El tercero en liza es la coalición de centroizquierda del ex primer ministro toscano Matteo Renzi. Sufre las consecuencias de la tradicional división de la izquierda italiana, que ha impedido que todas las formaciones de esta parte del arco político se presentaran juntas (recordemos que la escisión del Partido Democrático, conocido como Articolo I-Movimento Democratico e Progressista ha hecho coalición con Sinistra, Ecologia e Libertà, siendo el resultado Libres e Iguales). A pesar de ello, todo apunta a que la coalición encabezada por Renzi puede alcanzar el 26-27% de los votos gracias sobre todo a haber sumado a su partido a la formación (Piu Europa) de Emma Bonino, una de las políticas italianas de mayor prestigio (ha sido eurodiputada y también titular de Asuntos Exteriores). Bonino resulta fundamental para captar el voto tanto femenino como progresista, en una coalición donde también estará la Lista Civica de Beatrice Lorenzin, Ministra de Sanidad en los Gobiernos Letta, Renzi y Gentiloni.

En ese sentido, sabiendo que el norte es cuestión de Forza Italia y de la Lega, y que en la parte más meridional del país no tienen prácticamente apoyo, van a jugar fuerte la baza de Paolo Gentiloni, aún primer ministro y que ha ganado muchos puntos a ojos de los italianos por su rigurosa gestión durante el año y tres meses que lleva al frente del Ejecutivo italiano, destacando su capacidad para controlar los fuertes flujos migratorios que proceden del norte de África, principalmente de la costa libia. De ahí que, a sabiendas que el centro-norte de Italia (Toscana, Emilia-Romagna, Las Marcas) es su principal surtidor de votos, tratará de aumentar su número de apoyos en la región del Lazio, compitiendo en Roma contra la formación que normalmente suele ser la más votada en este parte del país (los Fratelli d´Italia de Meloni).

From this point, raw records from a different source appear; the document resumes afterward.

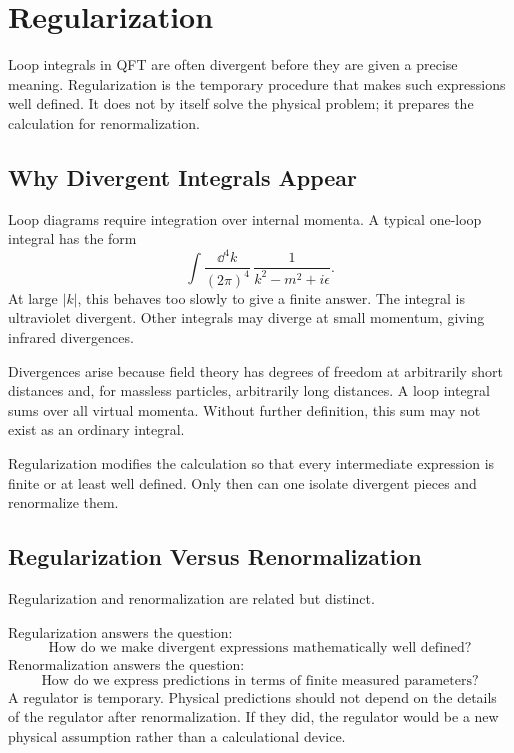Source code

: \chapter{Regularization}

\begin{remarkbox}
Loop integrals in QFT are often divergent before they are given a precise
meaning. Regularization is the temporary procedure that makes such expressions
well defined. It does not by itself solve the physical problem; it prepares the
calculation for renormalization.
\end{remarkbox}

\section{Why Divergent Integrals Appear}

Loop diagrams require integration over internal momenta. A typical one-loop
integral has the form
\[
    \int\frac{\dd^4k}{(2\pi)^4}\,
    \frac{1}{k^2-m^2+i\epsilon}.
\]
At large \(|k|\), this behaves too slowly to give a finite answer. The integral
is ultraviolet divergent. Other integrals may diverge at small momentum, giving
infrared divergences.

Divergences arise because field theory has degrees of freedom at arbitrarily
short distances and, for massless particles, arbitrarily long distances. A loop
integral sums over all virtual momenta. Without further definition, this sum may
not exist as an ordinary integral.

Regularization modifies the calculation so that every intermediate expression is
finite or at least well defined. Only then can one isolate divergent pieces and
renormalize them.

\section{Regularization Versus Renormalization}

Regularization and renormalization are related but distinct.

Regularization answers the question:
\[
    \text{How do we make divergent expressions mathematically well defined?}
\]
Renormalization answers the question:
\[
    \text{How do we express predictions in terms of finite measured parameters?}
\]
A regulator is temporary. Physical predictions should not depend on the details
of the regulator after renormalization. If they did, the regulator would be a new
physical assumption rather than a calculational device.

Lo cierto es que las instituciones europeas vuelven a contener la respiración ante lo que pueda suceder, en unas elecciones donde la abstención puede alcanzar cifras “récord” ante la falta de tirón de los candidatos. Se busca ante todo que la estabilidad iniciada en tiempos de Monti y continuada con Letta, Renzi y Gentiloni puede seguir una legislatura más, en un país que aún debe hacer mucho para combatir su abultada deuda pública, su alto nivel de desocupación juvenil y el saneamiento de una importante parte de su sector bancario. En ese sentido, la solución más factible, si las encuestas se acaban confirmando en las urnas, sería una reedición del pacto entre el Partido Democratico y Forza Italia, siendo la principal incógnita si al final Gentiloni recibirá el encargo de formar un nuevo gobierno o si, por el contrario, es Antonio Tajani el elegido para encabezar el ejecutivo número 65 de la historia republicana italiana.